The unprecedented exhibition features loans from museum and private collections, presenting about 90 works from the artist’s fruitful formative years. Many of the paintings, drawings, sculptures, and prints will be on public view for the first time.
“Before the Dot”
Roy Lichtenstein: History in the Making examines the period before the dot; that is, Lichtenstein’s signature use of Benday dots in his Pop paintings. The exhibition reveals how Pop art emerged in dialogue with European modernism, American history painting, and a diversity of vernacular sources.
Born in 1923 in New York City, Lichtenstein enrolled in 1941 at the Ohio State University in Columbus, where the progressive curriculum and a focus on visual perception influenced his irreverent response to American history and culture. The artist’s studies were interrupted when he served in the Army during World War II, allowing him to see some of the great European masterpieces in person. After he returned to Ohio, Lichtenstein quickly synthesized modern art styles to create an innovative and personalized body of work. By the early 1950s, he was exhibiting regularly in New York and received considerable critical attention.
Before 1960, Lichtenstein’s art was filled with characteristic humor and evoked many of the themes that would become synonymous with his later career. He appropriated from earlier art and showed an avid interest in popular culture—important harbingers of his better-known work in the following decades. He was inspired by fairy tales, caricature, and folk and children’s art. He drew on various forms of Americana, including representations of cowboys and Native Americans encountered in nineteenth-century paintings of the Great Plains, and the Disney cartoon characters Bugs Bunny, Donald Duck, and Mickey Mouse. These and other vernacular inspirations are the essential but little-known precursors to the artist’s appropriations of popular culture and his famous sourcing of comic books, advertisements, and newspapers later on.

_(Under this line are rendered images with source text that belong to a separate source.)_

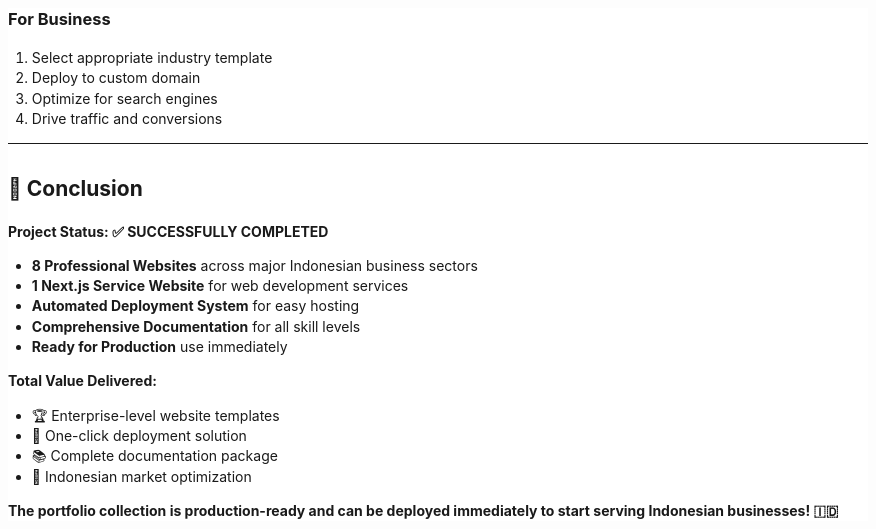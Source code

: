 ### For Business
1. Select appropriate industry template
2. Deploy to custom domain
3. Optimize for search engines
4. Drive traffic and conversions

---

## 🎉 Conclusion

**Project Status: ✅ SUCCESSFULLY COMPLETED**

- **8 Professional Websites** across major Indonesian business sectors
- **1 Next.js Service Website** for web development services
- **Automated Deployment System** for easy hosting
- **Comprehensive Documentation** for all skill levels
- **Ready for Production** use immediately

**Total Value Delivered:**
- 🏆 Enterprise-level website templates
- 🚀 One-click deployment solution
- 📚 Complete documentation package
- 🎯 Indonesian market optimization

**The portfolio collection is production-ready and can be deployed immediately to start serving Indonesian businesses! 🇮🇩**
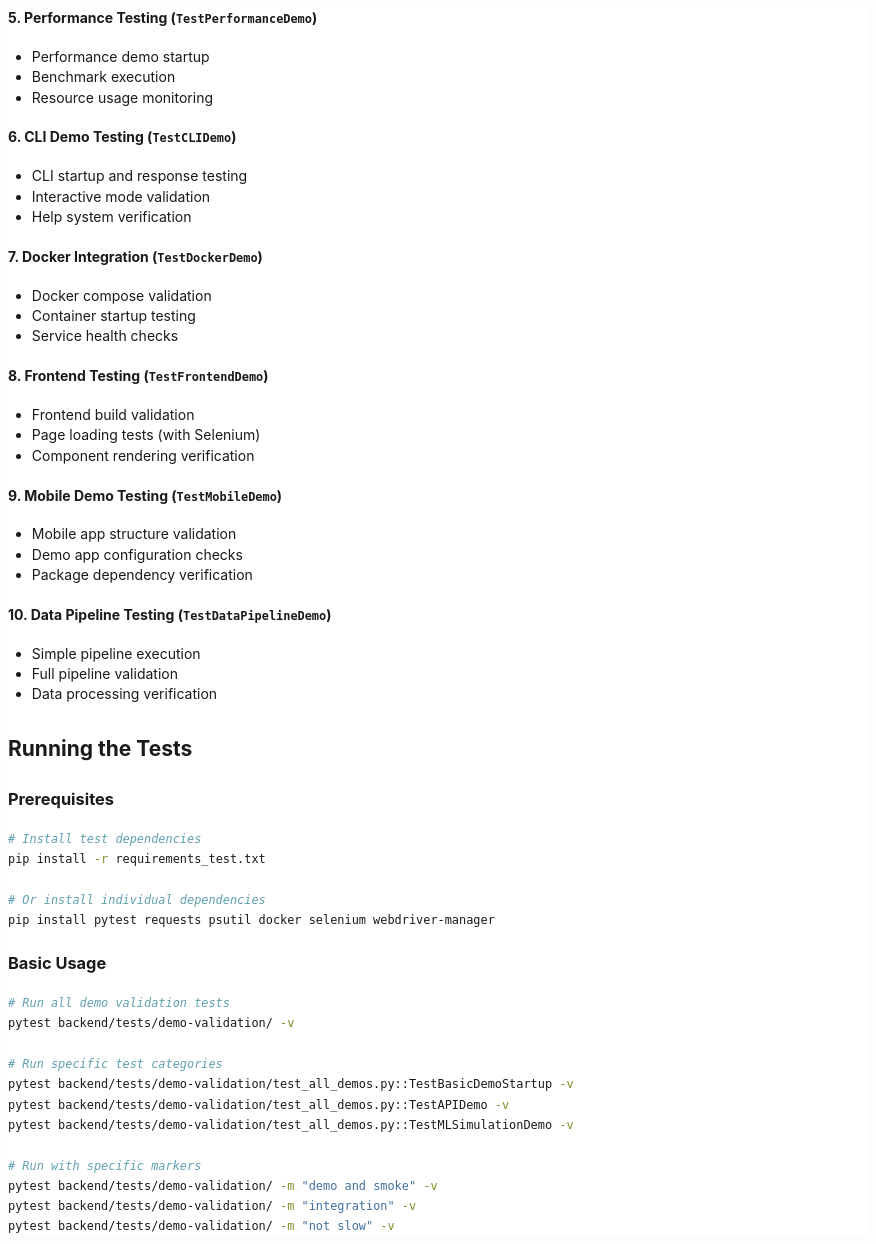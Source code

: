 #### 5. Performance Testing (`TestPerformanceDemo`)
- Performance demo startup
- Benchmark execution
- Resource usage monitoring

#### 6. CLI Demo Testing (`TestCLIDemo`)
- CLI startup and response testing
- Interactive mode validation
- Help system verification

#### 7. Docker Integration (`TestDockerDemo`)
- Docker compose validation
- Container startup testing
- Service health checks

#### 8. Frontend Testing (`TestFrontendDemo`)
- Frontend build validation
- Page loading tests (with Selenium)
- Component rendering verification

#### 9. Mobile Demo Testing (`TestMobileDemo`)
- Mobile app structure validation
- Demo app configuration checks
- Package dependency verification

#### 10. Data Pipeline Testing (`TestDataPipelineDemo`)
- Simple pipeline execution
- Full pipeline validation
- Data processing verification

## Running the Tests

### Prerequisites

```bash
# Install test dependencies
pip install -r requirements_test.txt

# Or install individual dependencies
pip install pytest requests psutil docker selenium webdriver-manager
```

### Basic Usage

```bash
# Run all demo validation tests
pytest backend/tests/demo-validation/ -v

# Run specific test categories
pytest backend/tests/demo-validation/test_all_demos.py::TestBasicDemoStartup -v
pytest backend/tests/demo-validation/test_all_demos.py::TestAPIDemo -v
pytest backend/tests/demo-validation/test_all_demos.py::TestMLSimulationDemo -v

# Run with specific markers
pytest backend/tests/demo-validation/ -m "demo and smoke" -v
pytest backend/tests/demo-validation/ -m "integration" -v
pytest backend/tests/demo-validation/ -m "not slow" -v
```
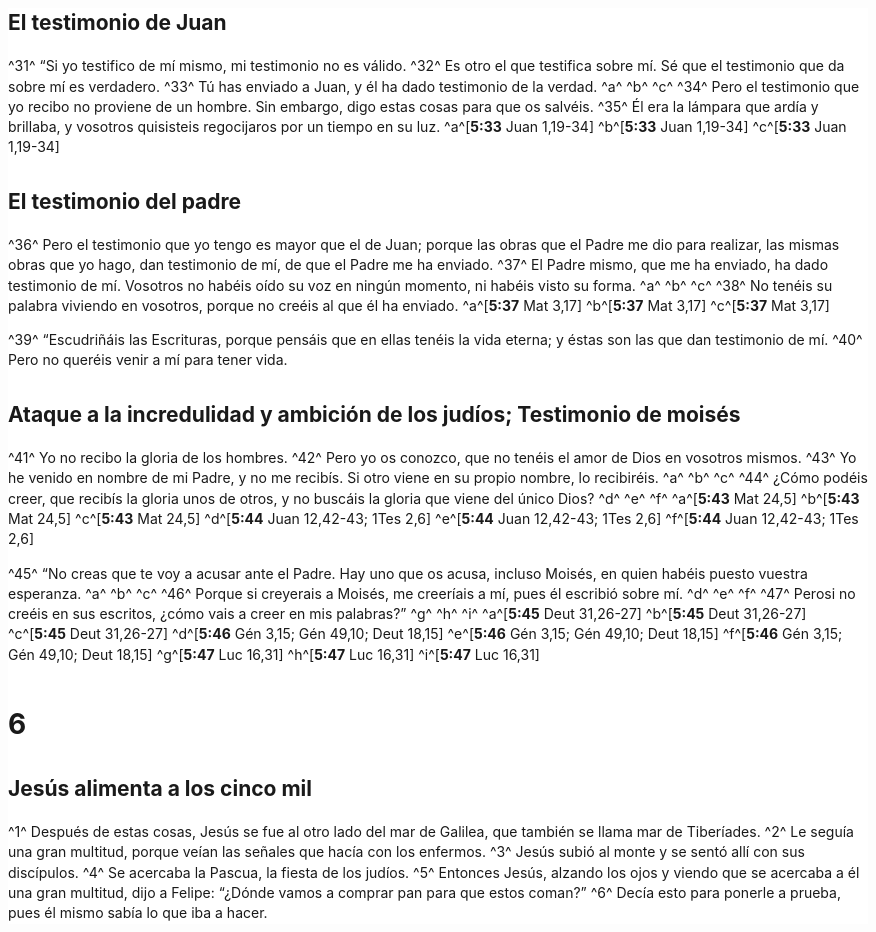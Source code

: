 



## El testimonio de Juan
^31^ “Si yo testifico de mí mismo, mi testimonio no es válido. ^32^ Es otro el que testifica sobre mí. Sé que el testimonio que da sobre mí es verdadero. ^33^ Tú has enviado a Juan, y él ha dado testimonio de la verdad. ^a^ ^b^ ^c^ ^34^ Pero el testimonio que yo recibo no proviene de un hombre. Sin embargo, digo estas cosas para que os salvéis. ^35^ Él era la lámpara que ardía y brillaba, y vosotros quisisteis regocijaros por un tiempo en su luz.
^a^[**5:33** Juan 1,19-34] ^b^[**5:33** Juan 1,19-34] ^c^[**5:33** Juan 1,19-34]





## El testimonio del padre
^36^ Pero el testimonio que yo tengo es mayor que el de Juan; porque las obras que el Padre me dio para realizar, las mismas obras que yo hago, dan testimonio de mí, de que el Padre me ha enviado. ^37^ El Padre mismo, que me ha enviado, ha dado testimonio de mí. Vosotros no habéis oído su voz en ningún momento, ni habéis visto su forma. ^a^ ^b^ ^c^ ^38^ No tenéis su palabra viviendo en vosotros, porque no creéis al que él ha enviado. 
^a^[**5:37** Mat 3,17] ^b^[**5:37** Mat 3,17] ^c^[**5:37** Mat 3,17]

^39^ “Escudriñáis las Escrituras, porque pensáis que en ellas tenéis la vida eterna; y éstas son las que dan testimonio de mí. ^40^ Pero no queréis venir a mí para tener vida. 





## Ataque a la incredulidad y ambición de los judíos; Testimonio de moisés
^41^ Yo no recibo la gloria de los hombres. ^42^ Pero yo os conozco, que no tenéis el amor de Dios en vosotros mismos. ^43^ Yo he venido en nombre de mi Padre, y no me recibís. Si otro viene en su propio nombre, lo recibiréis. ^a^ ^b^ ^c^ ^44^ ¿Cómo podéis creer, que recibís la gloria unos de otros, y no buscáis la gloria que viene del único Dios? ^d^ ^e^ ^f^ 
^a^[**5:43** Mat 24,5] ^b^[**5:43** Mat 24,5] ^c^[**5:43** Mat 24,5] ^d^[**5:44** Juan 12,42-43; 1Tes 2,6] ^e^[**5:44** Juan 12,42-43; 1Tes 2,6] ^f^[**5:44** Juan 12,42-43; 1Tes 2,6]

^45^ “No creas que te voy a acusar ante el Padre. Hay uno que os acusa, incluso Moisés, en quien habéis puesto vuestra esperanza. ^a^ ^b^ ^c^ ^46^ Porque si creyerais a Moisés, me creeríais a mí, pues él escribió sobre mí. ^d^ ^e^ ^f^ ^47^ Perosi no creéis en sus escritos, ¿cómo vais a creer en mis palabras?” ^g^ ^h^ ^i^ 
^a^[**5:45** Deut 31,26-27] ^b^[**5:45** Deut 31,26-27] ^c^[**5:45** Deut 31,26-27] ^d^[**5:46** Gén 3,15; Gén 49,10; Deut 18,15] ^e^[**5:46** Gén 3,15; Gén 49,10; Deut 18,15] ^f^[**5:46** Gén 3,15; Gén 49,10; Deut 18,15] ^g^[**5:47** Luc 16,31] ^h^[**5:47** Luc 16,31] ^i^[**5:47** Luc 16,31]

# 6 
## Jesús alimenta a los cinco mil
^1^ Después de estas cosas, Jesús se fue al otro lado del mar de Galilea, que también se llama mar de Tiberíades. ^2^ Le seguía una gran multitud, porque veían las señales que hacía con los enfermos. ^3^ Jesús subió al monte y se sentó allí con sus discípulos. ^4^ Se acercaba la Pascua, la fiesta de los judíos. ^5^ Entonces Jesús, alzando los ojos y viendo que se acercaba a él una gran multitud, dijo a Felipe: “¿Dónde vamos a comprar pan para que estos coman?” ^6^ Decía esto para ponerle a prueba, pues él mismo sabía lo que iba a hacer.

The exhibition will also tell the story of Lichtenstein’s brief but instrumental flirtation with abstraction in 1959 and 1960. Coinciding with the mainstreaming of Abstract Expressionism, these paintings illustrate how the artist was inspired to engage with the movement’s pervasive influence, but not without inserting his characteristic humor and wit.
Roy Lichtenstein: History in the Making, 1948–1960 is co-organized by the Colby College Museum of Art and the Nasher Museum of Art at Duke University. Support for this exhibition and its national tour is provided by the Roy Lichtenstein Foundation. Additional catalogue support is provided by the Wyeth Foundation for American Art.